Paul Rogat Loeb wants you to change the world—and he’s not accepting any excuses. You’re just an ordinary person? Fine. Don’t have all the facts? That’s okay too. Think you’re not particularly charismatic or well spoken? Not a problem.
Follow your heart and get involved, Loeb insists. The issue you pick doesn’t have to be the most important or urgent in the world. It just has to be something you think is badly wrong that you could perhaps, in your own small way, help fix.
Loeb’s Soul of a Citizen: Living With Conviction in Challenging Times updates his similarly titled 1999 book, Soul of a Citizen: Living With Conviction in a Cynical Time. It’s the latest attempt by the activist since the ’60s to rally boomers and the generations that sandwich them. To show what individuals can do today, he tells stories of the amazing feats accomplished by their counterparts in the past: The end of slavery. Women’s right to vote. Workers’ rights. The end of British colonial rule in India. The end of segregation in the United States.
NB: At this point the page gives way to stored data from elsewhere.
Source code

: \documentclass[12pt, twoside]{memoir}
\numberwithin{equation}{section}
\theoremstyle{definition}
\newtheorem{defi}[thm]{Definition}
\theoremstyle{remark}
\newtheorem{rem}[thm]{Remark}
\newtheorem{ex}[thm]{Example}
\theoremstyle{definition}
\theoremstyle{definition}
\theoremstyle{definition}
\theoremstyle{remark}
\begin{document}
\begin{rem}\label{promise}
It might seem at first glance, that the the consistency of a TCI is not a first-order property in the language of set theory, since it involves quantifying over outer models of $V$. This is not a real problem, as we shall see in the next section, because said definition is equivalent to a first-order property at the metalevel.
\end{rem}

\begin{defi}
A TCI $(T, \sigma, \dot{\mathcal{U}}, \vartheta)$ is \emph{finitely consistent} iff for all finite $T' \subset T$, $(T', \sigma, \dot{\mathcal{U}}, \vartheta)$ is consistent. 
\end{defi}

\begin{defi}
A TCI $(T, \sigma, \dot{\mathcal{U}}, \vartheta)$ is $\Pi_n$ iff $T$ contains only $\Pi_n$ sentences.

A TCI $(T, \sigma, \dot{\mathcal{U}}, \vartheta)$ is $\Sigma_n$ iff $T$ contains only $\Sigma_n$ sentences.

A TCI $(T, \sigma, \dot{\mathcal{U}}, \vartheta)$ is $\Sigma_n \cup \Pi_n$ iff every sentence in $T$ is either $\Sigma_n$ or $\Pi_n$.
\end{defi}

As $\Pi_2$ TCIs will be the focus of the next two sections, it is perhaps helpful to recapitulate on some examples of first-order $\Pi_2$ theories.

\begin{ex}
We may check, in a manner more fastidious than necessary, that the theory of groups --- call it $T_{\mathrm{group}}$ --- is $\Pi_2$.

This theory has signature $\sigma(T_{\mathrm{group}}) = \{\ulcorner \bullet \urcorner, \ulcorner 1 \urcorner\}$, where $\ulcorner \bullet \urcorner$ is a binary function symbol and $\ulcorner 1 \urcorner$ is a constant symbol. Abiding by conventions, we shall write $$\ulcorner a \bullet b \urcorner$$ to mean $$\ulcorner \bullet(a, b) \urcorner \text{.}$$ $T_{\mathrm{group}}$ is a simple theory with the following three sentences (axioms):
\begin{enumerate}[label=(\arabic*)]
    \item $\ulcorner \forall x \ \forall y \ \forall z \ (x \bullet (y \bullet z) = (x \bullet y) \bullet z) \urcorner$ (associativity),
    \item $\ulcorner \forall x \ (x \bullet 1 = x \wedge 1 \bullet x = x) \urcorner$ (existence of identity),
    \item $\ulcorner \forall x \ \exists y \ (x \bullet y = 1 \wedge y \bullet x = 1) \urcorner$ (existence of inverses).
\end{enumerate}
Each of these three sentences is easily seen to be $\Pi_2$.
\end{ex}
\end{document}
Loeb’s politics lean liberal, and 2009 was a bit of a letdown for activists of his ilk who expected Barack Obama to push through universal health care coverage, close the military detention center in Guantanamo Bay, pull American troops out of Iraq, act on global warming and call to account Wall Street and banking industry practices. But, Loeb says, that doesn’t mean those who crave change should feel discouraged—and his message isn’t for liberals only.
“The involvement in our democracy is larger than any single political perspective,” he says, encouraging everyone to stay involved in causes they believe in. He also says it’s critical for people to listen to their opponents, be open and find common ground.
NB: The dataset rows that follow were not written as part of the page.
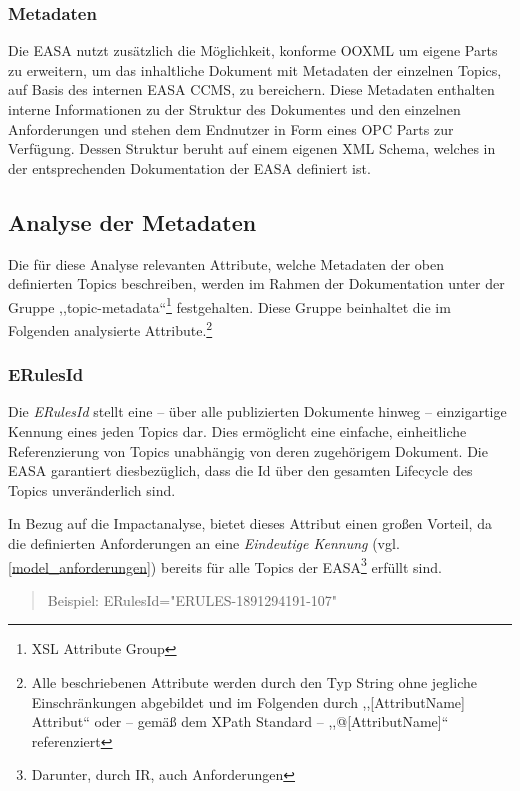             \subsubsection{Metadaten}

    Die \ac{EASA} nutzt zusätzlich die Möglichkeit, konforme \ac{OOXML} um eigene Parts zu erweitern, um das inhaltliche Dokument mit Metadaten der einzelnen Topics, auf Basis des internen \ac{EASA} \ac{CCMS}, zu bereichern.
    Diese Metadaten enthalten interne Informationen zu der Struktur des Dokumentes und den einzelnen Anforderungen und stehen dem Endnutzer in Form eines \ac{OPC} Parts  zur Verfügung.
    Dessen Struktur beruht auf einem eigenen \ac{XML} Schema, welches in der entsprechenden Dokumentation der \ac{EASA} definiert ist.

\pagebreak
\subsection{Analyse der Metadaten}
\label{ch:easa_anal}

    Die für diese Analyse relevanten Attribute, welche Metadaten der oben definierten Topics beschreiben, werden im Rahmen der Dokumentation unter der Gruppe ,,\textsf{topic-metadata}``\footnote{\ac{XSL} Attribute Group} festgehalten.
    Diese Gruppe beinhaltet die im Folgenden analysierte Attribute.\footnote{Alle beschriebenen Attribute werden durch den Typ String ohne jegliche Einschränkungen abgebildet und im Folgenden durch ,,[AttributName] Attribut`` oder -- gemäß dem XPath Standard -- ,,@[AttributName]`` referenziert} \cite[9]{easa_xml_schema}

    \subsubsection{ERulesId}

Die \textit{ERulesId} stellt eine -- über alle publizierten Dokumente hinweg -- einzigartige Kennung eines jeden Topics dar.
Dies ermöglicht eine einfache, einheitliche Referenzierung von Topics unabhängig von deren zugehörigem Dokument.
Die \ac{EASA} garantiert diesbezüglich, dass die Id über den gesamten Lifecycle des Topics unveränderlich sind. \cite[17]{easa_xml_doc}

In Bezug auf die Impactanalyse, bietet dieses Attribut einen großen Vorteil, da die definierten Anforderungen an eine \textit{Eindeutige Kennung} (vgl. \ref{model_anforderungen}) bereits für alle Topics der \ac{EASA}\footnote{Darunter, durch \ac{IR}, auch \atmans Anforderungen} erfüllt sind.
\begin{quote}
Beispiel:
\textsf{ERulesId="{}ERULES-1891294191-107"}
\end{quote}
He spoke with the AARP Bulletin about this and other passions.
Q. What did you discover when you updated the 1999 edition?
A. I was surprised by how much had changed in 10 years. The first edition came out before September 11, before the Iraq War, before the dot-com collapse and the most recent financial woes. Most Americans were paying little attention to climate change. That’s the ultimate issue of our time, and I wasn’t even thinking about it. We’re living in really challenging times. Of course, there have always been challenges, but what we’re facing now is huge.
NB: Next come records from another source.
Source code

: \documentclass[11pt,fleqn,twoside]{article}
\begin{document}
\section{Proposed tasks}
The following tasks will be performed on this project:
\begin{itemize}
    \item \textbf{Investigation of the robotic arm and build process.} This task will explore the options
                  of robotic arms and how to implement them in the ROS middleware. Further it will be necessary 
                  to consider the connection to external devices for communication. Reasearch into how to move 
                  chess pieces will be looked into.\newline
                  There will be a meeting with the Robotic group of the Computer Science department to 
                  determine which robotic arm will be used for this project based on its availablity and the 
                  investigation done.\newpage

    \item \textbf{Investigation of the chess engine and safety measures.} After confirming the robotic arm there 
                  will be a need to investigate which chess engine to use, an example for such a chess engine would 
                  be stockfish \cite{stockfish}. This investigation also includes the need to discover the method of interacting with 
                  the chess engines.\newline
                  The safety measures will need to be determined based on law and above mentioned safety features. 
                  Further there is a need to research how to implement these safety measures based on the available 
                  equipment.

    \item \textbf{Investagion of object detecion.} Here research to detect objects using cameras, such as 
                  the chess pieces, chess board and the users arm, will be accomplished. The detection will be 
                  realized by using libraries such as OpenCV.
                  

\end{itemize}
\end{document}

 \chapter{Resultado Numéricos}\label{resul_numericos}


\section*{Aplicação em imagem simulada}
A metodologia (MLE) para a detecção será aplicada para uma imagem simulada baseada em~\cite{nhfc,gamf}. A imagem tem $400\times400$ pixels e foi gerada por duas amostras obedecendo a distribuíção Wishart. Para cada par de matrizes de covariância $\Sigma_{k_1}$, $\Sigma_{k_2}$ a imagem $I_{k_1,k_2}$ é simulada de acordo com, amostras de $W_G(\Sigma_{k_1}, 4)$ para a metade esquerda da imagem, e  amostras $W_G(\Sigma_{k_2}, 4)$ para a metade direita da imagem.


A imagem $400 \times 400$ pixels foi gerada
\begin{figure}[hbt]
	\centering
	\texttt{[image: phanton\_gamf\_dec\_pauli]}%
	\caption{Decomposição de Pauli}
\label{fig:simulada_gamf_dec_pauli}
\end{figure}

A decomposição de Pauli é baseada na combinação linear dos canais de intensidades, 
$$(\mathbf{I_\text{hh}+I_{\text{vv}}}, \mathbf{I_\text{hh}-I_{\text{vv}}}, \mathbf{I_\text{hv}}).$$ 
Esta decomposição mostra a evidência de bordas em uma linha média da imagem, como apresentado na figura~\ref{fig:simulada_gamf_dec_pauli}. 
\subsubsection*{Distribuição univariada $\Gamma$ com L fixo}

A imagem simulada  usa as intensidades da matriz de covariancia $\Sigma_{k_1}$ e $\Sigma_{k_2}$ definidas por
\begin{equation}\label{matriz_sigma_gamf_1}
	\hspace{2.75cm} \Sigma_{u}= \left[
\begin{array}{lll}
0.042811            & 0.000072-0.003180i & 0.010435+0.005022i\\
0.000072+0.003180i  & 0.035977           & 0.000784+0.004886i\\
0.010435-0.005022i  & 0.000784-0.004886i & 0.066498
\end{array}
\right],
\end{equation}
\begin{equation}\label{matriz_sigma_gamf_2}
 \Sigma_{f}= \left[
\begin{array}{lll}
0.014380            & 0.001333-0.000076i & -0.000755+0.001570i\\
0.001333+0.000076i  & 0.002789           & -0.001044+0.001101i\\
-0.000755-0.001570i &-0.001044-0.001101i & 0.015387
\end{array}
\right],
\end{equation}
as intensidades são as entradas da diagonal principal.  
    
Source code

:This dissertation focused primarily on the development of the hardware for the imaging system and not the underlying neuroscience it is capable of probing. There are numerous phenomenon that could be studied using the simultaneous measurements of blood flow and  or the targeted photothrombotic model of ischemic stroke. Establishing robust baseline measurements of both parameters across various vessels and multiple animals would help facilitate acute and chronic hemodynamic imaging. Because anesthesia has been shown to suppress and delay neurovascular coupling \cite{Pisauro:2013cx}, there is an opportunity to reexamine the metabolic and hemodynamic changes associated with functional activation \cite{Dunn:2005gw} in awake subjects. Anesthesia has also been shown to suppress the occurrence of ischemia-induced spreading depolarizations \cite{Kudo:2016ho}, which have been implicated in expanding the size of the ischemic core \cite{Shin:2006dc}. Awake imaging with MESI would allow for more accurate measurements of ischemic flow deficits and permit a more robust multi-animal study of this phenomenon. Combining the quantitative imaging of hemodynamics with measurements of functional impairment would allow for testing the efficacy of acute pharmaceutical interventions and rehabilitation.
Q. What’s the mood of the country right now?
A. The degree of vulnerability that people are feeling is enormous. The bottom is falling out of so much that we’ve been counting on. For the past 30 years, we’ve been strip-mining our economy. We’ve made decisions that favor financial speculation. People are genuinely worried now. They’re scared about their future.
Q. Given that climate, why didn’t you keep the old title, Cynical Times?
A. I certainly did consider it. But I chose “challenging times” because we still have major possibilities for change. When you look at something like health care reform, maybe some people were naive not to expect resistance. You could say, “Well, there’s nothing that could ever change.” But you could also argue that some progress is being made.
Q. How so?
A. You see more willingness of citizens to get involved and take on hard public issues, which is greater now than during the cynicism at the end of the Clinton years. A lot depends on understanding how change occurs. It’s never fast. Take the U.S. civil rights movement. Rosa Parks was active for 12 years and had plenty of frustrations and failures before the moment she refused to sit in the back of the bus. Change is complicated, and it takes a lot of persistence, work and people. You keep working for what you believe in, and if you hit some setbacks, you keep working.
Q. Have you always understood that?
A. It’s a lesson that many of us learn with age. When you have a candidate that runs on hope and then he gets elected and things don’t immediately change, it’s too easy to conclude, “Everything’s messed up. I’m going home.”